**MATERIAL SUPPLIED**
========

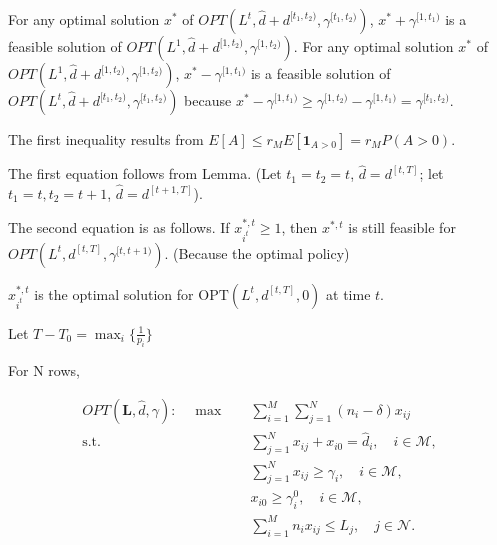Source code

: For any optimal solution $x^{*}$ of $OPT(L^{t}, \hat{d}+d^{[t_1, t_2)}, \gamma^{[t_1, t_2)})$, $x^{*} + \gamma^{[1, t_1)}$ is a feasible solution of $OPT(L^{1}, \hat{d}+d^{[1, t_2)}, \gamma^{[1, t_2)})$. For any optimal solution $x^{*}$ of $OPT(L^{1}, \hat{d}+d^{[1, t_2)}, \gamma^{[1, t_2)})$, $x^{*}- \gamma^{[1, t_1)}$ is a feasible solution of $OPT(L^{t}, \hat{d}+d^{[t_1, t_2)}, \gamma^{[t_1, t_2)})$ because $x^{*}- \gamma^{[1, t_1)} \geq \gamma^{[1, t_{2})}- \gamma^{[1, t_1)} = \gamma^{[t_1, t_2)}$.


The first inequality results from $E[A] \leq r_{M} E[\bm{1}_{A>0}] = r_{M} P(A>0)$.

The first equation follows from Lemma. (Let $t_1 = t_2 = t$, $\hat{d} = d^{[t, T]}$; let $t_1 = t, t_2 = t+1$, $\hat{d} = d^{[t+1, T]}$).

The second equation is as follows. If $x_{i^{t}}^{*,t} \geq 1$, then $x^{*,t}$ is still feasible for $OPT(L^{t}, d^{[t, T]}, \gamma^{[t,t+1)})$. (Because the optimal policy)

$x_{i^{t}}^{*,t}$ is the optimal solution for $\text{OPT}(L^{t}, d^{[t, T]}, 0)$ at time $t$.

Let $T- T_{0} = \max_{i}\{\frac{1}{p_{i}}\}$


For N rows,

\begin{align*}
    OPT(\bm{L}, \hat{d}, \gamma): \quad \max \quad & \sum_{i = 1}^{M} \sum_{j = 1}^{N} (n_i - \delta) x_{ij} \\
    \text {s.t.} \quad & \sum_{j=1}^{N} x_{ij} + x_{i0} = \hat{d}_{i}, \quad i \in \mathcal{M},  \\ 
    & \sum_{j=1}^{N} x_{ij} \geq \gamma_{i}, \quad i \in \mathcal{M}, \\
    & x_{i0} \geq \gamma_{i}^{0}, \quad i \in \mathcal{M}, \\
    & \sum_{i=1}^{M} n_{i} x_{ij} \leq L_{j}, \quad j \in \mathcal{N}.
\end{align*}

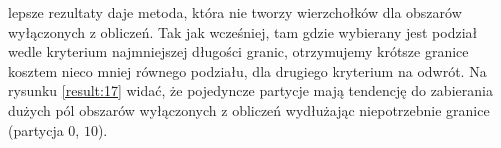 lepsze rezultaty daje metoda, która nie tworzy wierzchołków dla obszarów wyłączonych z obliczeń.
Tak jak wcześniej, tam gdzie wybierany jest podział wedle kryterium najmniejszej długości granic, otrzymujemy krótsze
granice kosztem nieco mniej równego podziału, dla drugiego kryterium na odwrót.
Na rysunku \ref{result:17} widać, że pojedyncze partycje mają tendencję do zabierania dużych pól obszarów wyłączonych z obliczeń
wydłużając niepotrzebnie granice (partycja $0$, $10$).
\begin{figure}[h]
\centering
\begin{subfigure}{.33\textwidth}
    \centering
    \caption[short]{}
\end{subfigure}%
\begin{subfigure}{.33\textwidth}
    \centering

\end{subfigure}
\end{figure}
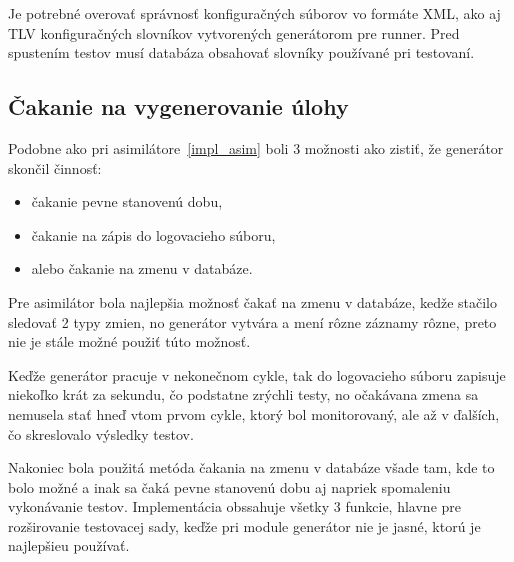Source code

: Je potrebné overovať správnosť konfiguračných súborov vo formáte XML, ako aj TLV konfiguračných slovníkov vytvorených generátorom pre runner. Pred spustením testov musí databáza obsahovať slovníky používané pri testovaní.

\subsection*{Čakanie na vygenerovanie úlohy}
Podobne ako pri asimilátore~\ref{impl_asim} boli 3 možnosti ako zistiť, že generátor skončil činnosť:
\begin{itemize}
	\item čakanie pevne stanovenú dobu,
	\item čakanie na zápis do logovacieho súboru, 
	\item alebo čakanie na zmenu v databáze.
\end{itemize}
Pre asimilátor bola najlepšia možnosť čakať na zmenu v databáze, kedže stačilo sledovať 2 typy zmien, no generátor vytvára a mení rôzne záznamy rôzne, preto nie je stále možné použiť túto možnosť.

Keďže generátor pracuje v nekonečnom cykle, tak do logovacieho súboru zapisuje niekoľko krát za sekundu, čo podstatne zrýchli testy, no očakávana zmena sa nemusela stať hneď vtom prvom cykle, ktorý bol monitorovaný, ale až v ďalších, čo skreslovalo výsledky testov.

Nakoniec bola použitá metóda čakania na zmenu v databáze všade tam, kde to bolo možné a inak sa čaká pevne stanovenú dobu aj napriek spomaleniu vykonávanie testov.
Implementácia obssahuje všetky 3 funkcie, hlavne pre rozširovanie testovacej sady, keďže pri module generátor nie je jasné, ktorú je najlepšieu používať.

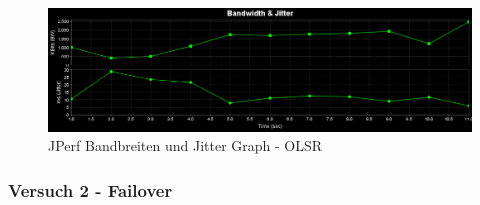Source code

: \documentclass[10pt]{scrartcl}
\begin{document}
\begin{figure}[htbp]
	\centering	\includegraphics[width=1.0\textwidth]{Grafiken/OLSR_TX1_Grafik.png}
	\caption{JPerf Bandbreiten und Jitter Graph - OLSR}
	\label{fig:JPerf_OLSR_Graph}
\end{figure} 

\subsubsection{Versuch 2 - Failover}
\end{document}
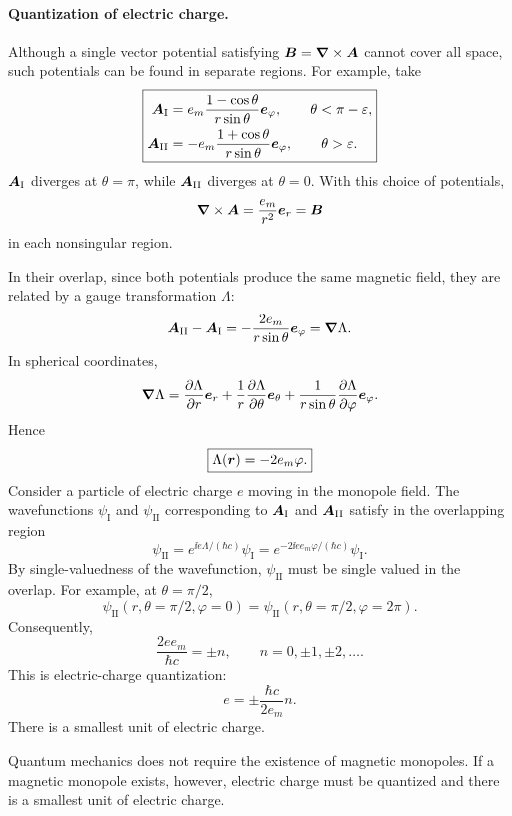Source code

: \paragraph{Quantization of electric charge.}
Although a single vector potential satisfying $\vect B=\vect\nabla\times\vect A$ cannot cover all space, such potentials can be found in separate regions. For example, take
\begin{equation}
\boxed{\begin{aligned}
\vect A_{\mathrm I}&=e_m\frac{1-\cos\theta}{r\sin\theta}\vect e_\varphi,
\qquad\theta<\pi-\varepsilon,\\
\vect A_{\mathrm{II}}&=-e_m\frac{1+\cos\theta}{r\sin\theta}\vect e_\varphi,
\qquad\theta>\varepsilon.
\end{aligned}}
\end{equation}
$\vect A_{\mathrm I}$ diverges at $\theta=\pi$, while $\vect A_{\mathrm{II}}$ diverges at $\theta=0$. With this choice of potentials,
\begin{equation}
\vect\nabla\times\vect A=\frac{e_m}{r^2}\vect e_r=\vect B
\end{equation}
in each nonsingular region.

In their overlap, since both potentials produce the same magnetic field, they are related by a gauge transformation $\Lambda$:
\begin{equation}
\vect A_{\mathrm{II}}-\vect A_{\mathrm I}
=-\frac{2e_m}{r\sin\theta}\vect e_\varphi=\vect\nabla\Lambda.
\end{equation}
In spherical coordinates,
\begin{equation}
\vect\nabla\Lambda=\frac{\partial\Lambda}{\partial r}\vect e_r
+\frac1r\frac{\partial\Lambda}{\partial\theta}\vect e_\theta
+\frac1{r\sin\theta}\frac{\partial\Lambda}{\partial\varphi}\vect e_\varphi.
\end{equation}
Hence
\begin{equation}
\boxed{\Lambda(\vect r)=-2e_m\varphi.}
\end{equation}
Consider a particle of electric charge $e$ moving in the monopole field. The wavefunctions $\psi_{\mathrm I}$ and $\psi_{\mathrm{II}}$ corresponding to $\vect A_{\mathrm I}$ and $\vect A_{\mathrm{II}}$ satisfy in the overlapping region
\begin{equation}
\psi_{\mathrm{II}}=e^{\ii e\Lambda/(\hbar c)}\psi_{\mathrm I}
=e^{-2\ii ee_m\varphi/(\hbar c)}\psi_{\mathrm I}.
\end{equation}
By single-valuedness of the wavefunction, $\psi_{\mathrm{II}}$ must be single valued in the overlap. For example, at $\theta=\pi/2$,
\begin{equation}
\psi_{\mathrm{II}}(r,\theta=\pi/2,\varphi=0)
=\psi_{\mathrm{II}}(r,\theta=\pi/2,\varphi=2\pi).
\end{equation}
Consequently,
\begin{equation}
\frac{2ee_m}{\hbar c}=\pm n,\qquad n=0,\pm1,\pm2,\ldots.
\end{equation}
This is electric-charge quantization:
\begin{equation}
\boxed{e=\pm\frac{\hbar c}{2e_m}n.}
\end{equation}
There is a smallest unit of electric charge.

Quantum mechanics does not require the existence of magnetic monopoles. If a magnetic monopole exists, however, electric charge must be quantized and there is a smallest unit of electric charge.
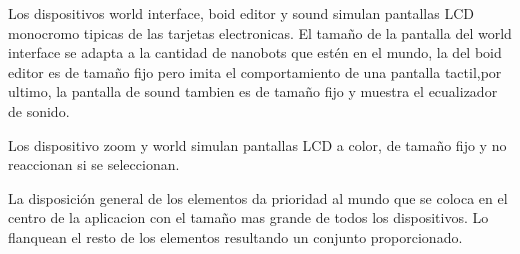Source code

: Los dispositivos world interface, boid editor y sound  simulan pantallas LCD monocromo tipicas de las tarjetas electronicas. El tamaño de la pantalla del world interface se adapta a la cantidad de nanobots que estén en el mundo, la del boid editor es de tamaño fijo pero imita el comportamiento de una pantalla tactil,por ultimo, la pantalla de sound tambien es de tamaño fijo y muestra el ecualizador de sonido.

Los dispositivo zoom y world simulan pantallas LCD a color, de tamaño fijo y no reaccionan si se seleccionan. 

La disposición general de los elementos da prioridad al mundo que se coloca en el centro de la aplicacion con el tamaño mas grande de todos los dispositivos. Lo flanquean el resto de los elementos resultando un conjunto proporcionado.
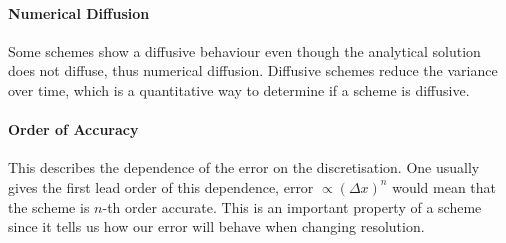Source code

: \paragraph{Numerical Diffusion}
Some schemes show a diffusive behaviour even though the analytical solution does not diffuse, thus numerical diffusion. Diffusive schemes reduce the variance over time, which is a quantitative way to determine if a scheme is diffusive.  
\paragraph{Order of Accuracy}
This describes the dependence of the error on the discretisation. One usually gives the first lead order of this dependence,  error $\propto (\Delta x)^n$ would mean that the scheme is $n$-th order accurate. This is an important property of a scheme since it tells us how our error will behave when changing resolution.
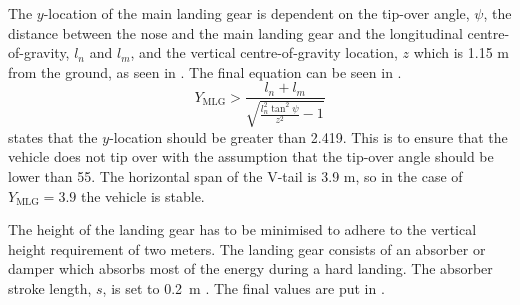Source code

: The $y$-location of the main landing gear is dependent on the tip-over angle, $\psi$, the distance between the nose and the main landing gear and the longitudinal centre-of-gravity, $l_{n}$ and $l_{m}$, and the vertical centre-of-gravity location, $z$ which is 1.15 m from the ground, as seen in .
The final equation can be seen in .
\begin{equation}
    \label{eq:ylmg}
    Y_\text{MLG} > \frac{l_{n}+l_{m}}{\sqrt{\frac{l_{n}^2 \tan^2\psi}{z^2}-1}}
\end{equation}
 states that the $y$-location should be greater than 2.419.
This is to ensure that the vehicle does not tip over with the assumption that the tip-over angle should be lower than \qty{55}{\deg}\cite{ADSEEIslides}.
The horizontal span of the V-tail is 3.9 m, so in the case of $Y_\text{MLG} = 3.9$ the vehicle is stable.

The height of the landing gear has to be minimised to adhere to the vertical height requirement of two meters.
The landing gear consists of an absorber or damper which absorbs most of the energy during a hard landing.
The absorber stroke length, $s$, is set to \qty{0.2}{m} \cite{ADSEEIslides}.
The final values are put in .
\begin{table}[H]
    \centering
    \caption{Undercarriage sizing}
    \label{tab:undercarriage_values}
    
\end{table}

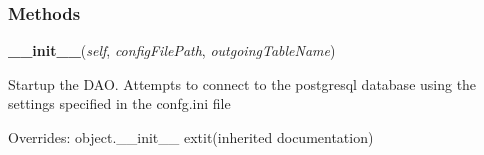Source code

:
  \subsubsection{Methods}

    \vspace{0.5ex}

\hspace{.8\funcindent}\begin{boxedminipage}{\funcwidth}

    \raggedright \textbf{\_\_init\_\_}(\textit{self}, \textit{configFilePath}, \textit{outgoingTableName})

\setlength{\parskip}{2ex}
    Startup the DAO. Attempts to connect to the postgresql database using 
    the settings specified in the confg.ini file

\setlength{\parskip}{1ex}
      Overrides: object.\_\_init\_\_ 	extit{(inherited documentation)}

    \end{boxedminipage}

    \label{src:dao:classification_dao:ClassificationDAO:upsertClassification}

    \vspace{0.5ex}

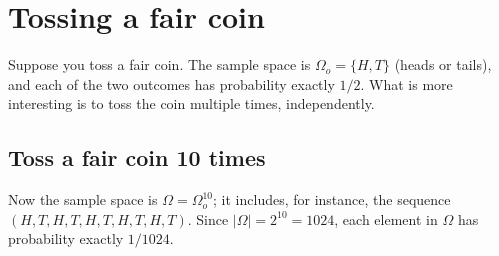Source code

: \section{Tossing a fair coin}
\label{sec:FairCoin}

Suppose you toss a fair coin. The sample space is $\Omega_o = \{H,T\}$ (heads or tails), and each of the two outcomes has probability exactly $1/2$. What is more interesting is to toss the coin multiple times, independently. 

\subsection{Toss a fair coin 10 times}

Now the sample space is $\Omega = \Omega_o^{10}$; it includes, for instance, the sequence $(H,T,H,T,H,T,H,T,H,T)$. Since $|\Omega| = 2^{10} = 1024$, each element in $\Omega$ has probability exactly $1/1024$.

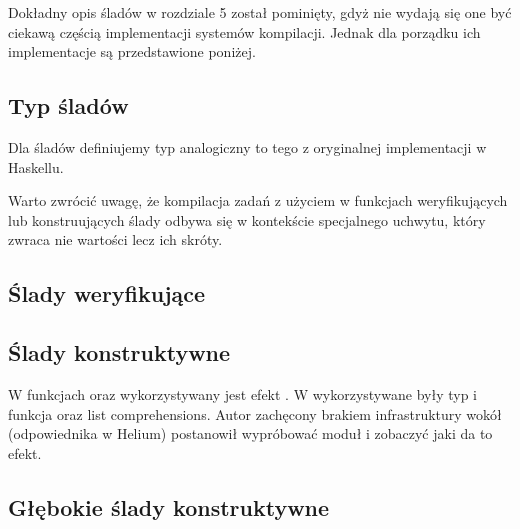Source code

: Dokładny opis śladów w rozdziale 5 został pominięty, gdyż nie wydają się one być ciekawą częścią implementacji systemów kompilacji. Jednak dla porządku ich implementacje są przedstawione poniżej.

\subsection{Typ śladów}

Dla śladów definiujemy typ analogiczny to tego z oryginalnej implementacji w Haskellu.

\begin{minipage}{\textwidth}
  
\end{minipage}

Warto zwrócić uwagę, że kompilacja zadań z użyciem  w funkcjach weryfikujących lub konstruujących ślady odbywa się w kontekście specjalnego uchwytu, który zwraca nie wartości lecz ich skróty.

\subsection{Ślady weryfikujące}

\begin{minipage}{\textwidth}
  
\end{minipage}

\subsection{Ślady konstruktywne}

\begin{minipage}{\textwidth}
  
\end{minipage}

W funkcjach  oraz  wykorzystywany jest efekt . W \BSaLC{} wykorzystywane były typ  i funkcja  oraz list comprehensions. Autor zachęcony brakiem infrastruktury wokół  (odpowiednika  w Helium) postanowił wypróbować moduł  i zobaczyć jaki da to efekt.

\subsection{Głębokie ślady konstruktywne}

\begin{minipage}{\textwidth}
  
\end{minipage}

========

**PROMPT**
For each line above that includes "example", make a copy.

**WORKED SOLUTION**
Although a single vector potential satisfying $\vect B=\vect\nabla\times\vect A$ cannot cover all space, such potentials can be found in separate regions. For example, take
By single-valuedness of the wavefunction, $\psi_{\mathrm{II}}$ must be single valued in the overlap. For example, at $\theta=\pi/2$,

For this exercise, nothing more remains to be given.